2017-09-03
A fundamental limitation of systemd's per-user fair share scheduling
Up until now, I've been casually talking about systemd supporting
per-user fair share scheduling, when writing about the basic
mechanics and in things like getting
cron jobs to cooperate. But really both of
these point out a fundamental limitation, which is that systemd
doesn't have per-user fair share scheduling; what it really has is
per-slice fair share scheduling. You can create per-user fair
share scheduling from this only to the extent that you can arrange
for a given user's processes to all wind up somewhere under their
user-${UID}
slice. If you can't arrange for all of the significant
processes to get put under user-${UID}.slice
, you don't get
complete per-user fair share scheduling; some processes will escape
to be scheduled separately and possibly (very) unfairly.
This may sound like an abstract limitation, so let me give you a concrete case where it matters. We run a departmental web server, where users can run processes to handle web requests in various ways, both via CGIs and via user-managed web servers. Both of these can experience load surges of various sorts and sometimes this can result in them eating a bunch of CPU. It would be nice if user processes could have their CPU usage shared fairly among everyone, so that one user with a bunch of CPU-heavy requests wouldn't starve everyone else out of the CPU.
User-managed web servers run either from cron with @reboot
entries
or manually by the user logging in and (re)starting them; in both
cases we can arrange for the processes to be under user-${UID}.slice
and so be subject to per-user fair share scheduling. However, user
CGIs are run via suexec and suexec
doesn't use PAM (unlike cron); it just
directly changes UID to the target user. As a result, all suexec
CGI processes are found in apache2.service
under the system slice,
and so will never be part of per-user fair share scheduling.
(Even if you could make suexec use PAM and so set up systemd sessions for CGIs it runs if you wanted to, it's not clear that you'd want to be churning through that many session scopes and perhaps user slice creations and removals. I'm honestly not sure I'd trust systemd to be resilient in the face of creating huge numbers of very short-lived sessions, especially many at once if you get a load surge against some CGIs.)

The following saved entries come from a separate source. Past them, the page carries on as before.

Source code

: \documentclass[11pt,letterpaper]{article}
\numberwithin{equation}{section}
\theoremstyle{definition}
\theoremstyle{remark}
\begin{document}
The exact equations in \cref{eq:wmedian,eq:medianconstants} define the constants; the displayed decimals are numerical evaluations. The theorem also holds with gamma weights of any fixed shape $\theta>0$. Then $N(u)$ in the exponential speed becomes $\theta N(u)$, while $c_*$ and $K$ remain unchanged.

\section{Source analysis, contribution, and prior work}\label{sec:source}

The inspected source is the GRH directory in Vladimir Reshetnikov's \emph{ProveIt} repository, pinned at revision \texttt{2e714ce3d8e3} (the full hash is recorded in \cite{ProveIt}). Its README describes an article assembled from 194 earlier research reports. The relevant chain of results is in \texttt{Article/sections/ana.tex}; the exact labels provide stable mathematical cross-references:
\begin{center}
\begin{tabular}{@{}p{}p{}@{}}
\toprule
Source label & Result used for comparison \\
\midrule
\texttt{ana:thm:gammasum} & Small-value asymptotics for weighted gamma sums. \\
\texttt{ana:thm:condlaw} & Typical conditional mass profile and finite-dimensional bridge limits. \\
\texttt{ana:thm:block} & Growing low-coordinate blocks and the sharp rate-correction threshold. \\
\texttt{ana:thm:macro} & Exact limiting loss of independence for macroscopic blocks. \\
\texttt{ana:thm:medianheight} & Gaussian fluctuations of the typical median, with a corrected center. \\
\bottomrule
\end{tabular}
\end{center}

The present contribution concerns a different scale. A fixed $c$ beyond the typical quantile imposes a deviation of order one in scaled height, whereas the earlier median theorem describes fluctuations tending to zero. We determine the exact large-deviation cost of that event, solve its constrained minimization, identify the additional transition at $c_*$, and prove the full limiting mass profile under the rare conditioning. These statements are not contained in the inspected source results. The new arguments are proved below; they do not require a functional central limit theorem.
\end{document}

As far as I can see, there's no way to solve this within the current
state of systemd, especially for the case of CGIs. Systemd would
probably need a whole new raft of features (likely including having
the user-${UID}.slice
linger around even with no processes under
it). Plus we'd need a new version of suexec that explicitly got
systemd to put new processes in the right slices (or used PAM so a
PAM module could do this).
Sidebar: This is also a general limitation of Linux
Linux has chosen to implement per-user fair share scheduling through a general mechanism to do fair share scheduling of (c)groups. Doing it this way has always required that you somehow arranged for all user processes to wind up in a per-user cgroup (whether through PAM modules, hand manipulation when creating processes, or a daemon that watched for processes that were in the wrong spot and moved them). If and when processes fell through the cracks, they wouldn't be scheduled appropriately. If anything, systemd makes it easier to get close to full per-user fair share scheduling than previous tools did.